What to work on:
Print the first line of the records below and every line after it, up to and including the line with "Overview & Business Context:**". Print nothing else.

(Entries taken from a collection)
* * * * * * * * *

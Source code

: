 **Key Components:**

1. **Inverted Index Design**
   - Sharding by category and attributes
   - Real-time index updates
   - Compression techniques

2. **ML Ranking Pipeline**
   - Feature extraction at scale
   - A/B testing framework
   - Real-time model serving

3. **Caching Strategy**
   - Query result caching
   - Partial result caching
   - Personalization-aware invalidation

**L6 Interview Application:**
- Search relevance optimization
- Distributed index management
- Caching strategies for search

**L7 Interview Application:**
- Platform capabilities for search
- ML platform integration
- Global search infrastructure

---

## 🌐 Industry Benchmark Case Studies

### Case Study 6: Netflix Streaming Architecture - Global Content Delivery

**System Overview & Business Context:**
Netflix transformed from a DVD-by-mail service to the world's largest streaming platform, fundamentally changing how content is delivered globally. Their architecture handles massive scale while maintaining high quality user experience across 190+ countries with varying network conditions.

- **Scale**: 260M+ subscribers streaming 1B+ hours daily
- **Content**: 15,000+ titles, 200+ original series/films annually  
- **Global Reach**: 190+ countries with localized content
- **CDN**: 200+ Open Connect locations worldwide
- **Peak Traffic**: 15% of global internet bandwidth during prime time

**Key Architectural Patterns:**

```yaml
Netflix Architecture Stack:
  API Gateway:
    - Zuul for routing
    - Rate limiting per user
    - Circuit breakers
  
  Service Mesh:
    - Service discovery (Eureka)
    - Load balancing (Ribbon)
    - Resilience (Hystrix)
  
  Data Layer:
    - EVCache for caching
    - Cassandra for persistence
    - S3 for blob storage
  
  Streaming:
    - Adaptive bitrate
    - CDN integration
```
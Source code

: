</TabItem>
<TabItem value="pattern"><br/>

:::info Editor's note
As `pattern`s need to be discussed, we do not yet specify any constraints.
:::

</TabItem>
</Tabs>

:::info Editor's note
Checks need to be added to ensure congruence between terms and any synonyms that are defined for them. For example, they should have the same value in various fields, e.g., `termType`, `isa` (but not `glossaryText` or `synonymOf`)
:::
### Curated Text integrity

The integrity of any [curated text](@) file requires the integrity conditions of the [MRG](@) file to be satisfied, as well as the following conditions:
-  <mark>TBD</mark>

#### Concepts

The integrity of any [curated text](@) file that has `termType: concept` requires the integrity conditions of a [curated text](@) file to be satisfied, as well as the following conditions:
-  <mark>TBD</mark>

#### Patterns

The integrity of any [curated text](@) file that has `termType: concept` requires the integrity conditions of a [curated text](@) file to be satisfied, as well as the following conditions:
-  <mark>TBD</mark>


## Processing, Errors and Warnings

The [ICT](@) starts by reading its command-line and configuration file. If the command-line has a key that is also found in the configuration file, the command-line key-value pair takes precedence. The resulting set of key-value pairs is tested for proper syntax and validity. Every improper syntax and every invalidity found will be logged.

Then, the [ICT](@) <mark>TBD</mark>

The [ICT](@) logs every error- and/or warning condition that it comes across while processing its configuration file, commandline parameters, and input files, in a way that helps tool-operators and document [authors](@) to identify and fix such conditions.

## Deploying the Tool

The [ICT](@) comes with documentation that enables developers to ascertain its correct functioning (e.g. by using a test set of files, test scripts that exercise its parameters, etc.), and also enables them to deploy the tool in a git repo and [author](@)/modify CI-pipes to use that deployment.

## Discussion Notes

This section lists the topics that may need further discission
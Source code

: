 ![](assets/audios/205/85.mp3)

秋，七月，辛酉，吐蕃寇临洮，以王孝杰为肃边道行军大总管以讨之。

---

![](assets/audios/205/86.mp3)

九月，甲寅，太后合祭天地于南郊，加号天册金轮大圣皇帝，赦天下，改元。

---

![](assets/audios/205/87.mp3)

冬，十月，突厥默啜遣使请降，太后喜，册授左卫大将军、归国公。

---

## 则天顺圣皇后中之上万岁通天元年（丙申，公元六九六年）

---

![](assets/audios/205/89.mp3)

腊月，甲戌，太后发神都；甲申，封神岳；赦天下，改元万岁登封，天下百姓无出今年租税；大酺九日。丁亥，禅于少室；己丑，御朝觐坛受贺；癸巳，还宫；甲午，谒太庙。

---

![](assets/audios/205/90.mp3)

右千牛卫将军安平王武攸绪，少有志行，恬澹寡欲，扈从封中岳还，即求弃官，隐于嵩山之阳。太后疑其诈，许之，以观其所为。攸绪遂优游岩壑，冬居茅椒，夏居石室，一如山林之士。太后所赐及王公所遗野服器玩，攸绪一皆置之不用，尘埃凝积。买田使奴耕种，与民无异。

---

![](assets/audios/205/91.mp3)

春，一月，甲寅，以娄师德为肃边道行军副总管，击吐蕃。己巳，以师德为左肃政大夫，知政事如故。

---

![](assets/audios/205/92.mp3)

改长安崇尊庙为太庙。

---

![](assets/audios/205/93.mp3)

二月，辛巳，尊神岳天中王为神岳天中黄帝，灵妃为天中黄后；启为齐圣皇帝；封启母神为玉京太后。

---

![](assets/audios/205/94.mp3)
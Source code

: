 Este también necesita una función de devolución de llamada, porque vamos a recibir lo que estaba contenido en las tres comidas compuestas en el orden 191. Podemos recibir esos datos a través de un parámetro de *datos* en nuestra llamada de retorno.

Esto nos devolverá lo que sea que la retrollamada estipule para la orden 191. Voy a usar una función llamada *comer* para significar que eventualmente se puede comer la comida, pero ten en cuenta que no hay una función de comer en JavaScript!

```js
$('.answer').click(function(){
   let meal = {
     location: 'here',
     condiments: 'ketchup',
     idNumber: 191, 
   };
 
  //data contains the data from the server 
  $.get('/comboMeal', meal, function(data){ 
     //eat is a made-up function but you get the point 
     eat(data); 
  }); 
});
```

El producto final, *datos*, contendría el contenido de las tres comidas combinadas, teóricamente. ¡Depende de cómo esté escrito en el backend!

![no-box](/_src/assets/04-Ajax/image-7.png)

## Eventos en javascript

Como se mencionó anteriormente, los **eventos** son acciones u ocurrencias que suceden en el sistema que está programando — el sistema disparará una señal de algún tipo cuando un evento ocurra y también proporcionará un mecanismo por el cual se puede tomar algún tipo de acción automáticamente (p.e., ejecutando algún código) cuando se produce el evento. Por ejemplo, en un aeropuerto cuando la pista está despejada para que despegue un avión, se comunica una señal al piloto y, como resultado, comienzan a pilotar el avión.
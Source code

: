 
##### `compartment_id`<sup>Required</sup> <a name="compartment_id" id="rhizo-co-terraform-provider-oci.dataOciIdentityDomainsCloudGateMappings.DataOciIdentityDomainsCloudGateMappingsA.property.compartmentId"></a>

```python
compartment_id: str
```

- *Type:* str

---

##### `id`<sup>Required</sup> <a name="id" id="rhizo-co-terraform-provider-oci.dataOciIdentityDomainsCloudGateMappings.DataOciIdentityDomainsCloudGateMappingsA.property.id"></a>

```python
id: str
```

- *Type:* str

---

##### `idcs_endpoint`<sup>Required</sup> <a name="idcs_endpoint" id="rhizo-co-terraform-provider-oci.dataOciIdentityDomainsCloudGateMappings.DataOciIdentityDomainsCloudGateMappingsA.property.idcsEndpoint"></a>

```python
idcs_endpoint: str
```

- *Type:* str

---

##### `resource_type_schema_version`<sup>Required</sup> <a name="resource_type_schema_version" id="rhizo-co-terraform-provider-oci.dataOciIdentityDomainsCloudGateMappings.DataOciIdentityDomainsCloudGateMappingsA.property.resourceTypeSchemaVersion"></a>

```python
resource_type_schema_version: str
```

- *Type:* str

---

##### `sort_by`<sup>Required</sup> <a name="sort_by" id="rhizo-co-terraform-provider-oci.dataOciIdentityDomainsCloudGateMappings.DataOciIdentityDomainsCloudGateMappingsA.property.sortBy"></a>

* * * * * * * * *

Response to this exercise:
Source code

: **Key Components:**

1. **Inverted Index Design**
   - Sharding by category and attributes
   - Real-time index updates
   - Compression techniques

2. **ML Ranking Pipeline**
   - Feature extraction at scale
   - A/B testing framework
   - Real-time model serving

3. **Caching Strategy**
   - Query result caching
   - Partial result caching
   - Personalization-aware invalidation

**L6 Interview Application:**
- Search relevance optimization
- Distributed index management
- Caching strategies for search

**L7 Interview Application:**
- Platform capabilities for search
- ML platform integration
- Global search infrastructure

---

## 🌐 Industry Benchmark Case Studies

### Case Study 6: Netflix Streaming Architecture - Global Content Delivery

**System Overview & Business Context:**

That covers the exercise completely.